Director Lola’s previous works have garnered critical acclaim, so she is seen as an excellent choice to adapt the material. However, her rehearsal methods are unorthodox, including rehearsing an emotionally charged scene under a large, suspended boulder and wrapping both actors together in plastic wrap whilst destroying their awards in front of them.
Inevitably the tension created by duelling egos and an offbeat director spirals into catastrophe and changes the trajectory of the final film. Humberto Suárez is surprisingly hands-off when it comes to his financial involvement in the film, whereas some investors may have wanted more direct involvement. The film may have been different had this been the case, and in fact Suárez feels strangely redundant as a character.
Official Competition feels like a spiritual twin tonally to Ruben Ӧstlund’s cheeky take on the Swedish art world, The Square (albeit without the socio-political message underlying Ӧstlund’s film). Woven into Official Competition’s fabric is the question of what constitutes a film being regarded as ‘art’.
At what budget level does a film become the sort of fodder that Iván finds distasteful? Is being a prolific actor who works regularly really that bad? Is it nobler to be a ‘starving artist’ than to make sure you are getting regular paid work?
While the character development in Official Competition is intriguing, there are two elements of the film that stand out.
Firstly, the sound design is exceptional.
From an uproarious kissing scene involving multiple microphones through to the sound of Lola feeding insults into her own ear via a vacuum cleaner tube, the sound design is refreshingly distinct. One is left to wonder, however- is this sound design so distinct because Lola may be losing her hearing? In one scene Lola is testing out the hearing in both of her ears and this is never brought up as a plot point.
Secondly, the use of location is outstanding.
Adding to the tension of the rehearsals is the fact that they are rehearsing in the unused Suárez Institute building. It is a large, empty and cavernous space with glistening green marble-accented walls. It gives the majority of the film an almost Dogme 95-esque feel.

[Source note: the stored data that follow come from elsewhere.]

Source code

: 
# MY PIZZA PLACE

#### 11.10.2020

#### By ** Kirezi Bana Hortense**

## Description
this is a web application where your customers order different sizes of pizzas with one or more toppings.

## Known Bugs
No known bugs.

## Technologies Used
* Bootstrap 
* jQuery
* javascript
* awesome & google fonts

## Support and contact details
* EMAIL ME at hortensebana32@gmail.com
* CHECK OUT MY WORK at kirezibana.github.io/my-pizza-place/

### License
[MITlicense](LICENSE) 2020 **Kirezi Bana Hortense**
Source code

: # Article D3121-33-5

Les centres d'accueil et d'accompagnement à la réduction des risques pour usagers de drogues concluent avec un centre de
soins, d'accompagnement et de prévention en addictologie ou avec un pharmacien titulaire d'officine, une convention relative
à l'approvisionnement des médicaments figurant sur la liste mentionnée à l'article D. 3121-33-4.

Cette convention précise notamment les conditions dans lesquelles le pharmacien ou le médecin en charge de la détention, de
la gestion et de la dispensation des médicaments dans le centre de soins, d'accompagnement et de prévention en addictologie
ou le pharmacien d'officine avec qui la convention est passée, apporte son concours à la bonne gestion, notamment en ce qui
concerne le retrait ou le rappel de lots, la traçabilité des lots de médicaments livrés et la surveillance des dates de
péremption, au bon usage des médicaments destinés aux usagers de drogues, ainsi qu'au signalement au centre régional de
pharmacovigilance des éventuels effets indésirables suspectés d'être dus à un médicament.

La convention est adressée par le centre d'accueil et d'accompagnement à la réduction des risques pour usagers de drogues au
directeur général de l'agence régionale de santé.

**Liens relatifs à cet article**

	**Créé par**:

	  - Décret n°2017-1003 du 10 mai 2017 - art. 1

The film then breaks this rule during the filmed rehearsal of the final scene which is filmed in darkness with stark red lighting. It’s a glorious scene, not only drenched with colour but laden with foreboding to the point where you almost wish the film within the film had really been released.
Official Competition has a great deal of wit, charm and self-awareness that should be appreciated. Cruz, Banderas and Martínez are phenomenal together in this chaos-filled romp.